● **ACTION ITEM**:
Work through the data below and give the number of lines holding the word "Petr", without any other text.
THE RECORDS Block Start
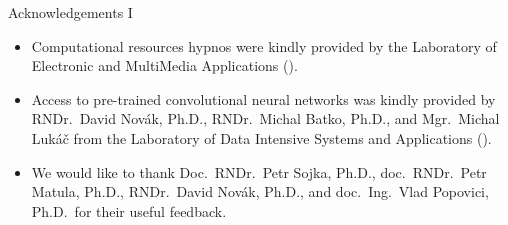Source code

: \begin{frame}{Acknowledgements I}
\begin{itemize}
\item<1-3> Computational resources \alert{hypnos} were kindly provided by
  \alert{the Laboratory of Electronic and MultiMedia Applications}
  (\alert{}).
\item<2-3> Access to pre-trained  convolutional neural networks was
  kindly provided by
  \alert{RNDr.\ David Novák},
  \alert{Ph.D., RNDr.\ Michal Batko, Ph.D.}, and
  \alert{Mgr.\ Michal Lukáč}
  from \alert{the Laboratory of Data Intensive Systems and Applications}
  (\alert{}).
\item<3-3> We would like to thank
  \alert{Doc.\ RNDr.\ Petr Sojka, Ph.D.}, 
  \alert{doc.\ RNDr.\ Petr Matula, Ph.D.},
  \alert{RNDr.\ David Novák, Ph.D.}, and
  \alert{doc.\ Ing.\ Vlad Popovici}, Ph.D.\ for their useful feedback.
\end{itemize}

\begin{center}%
%
%
%
\end{center}%
\end{frame}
THE RECORDS Block End
● **EXERCISE RESULT**:
2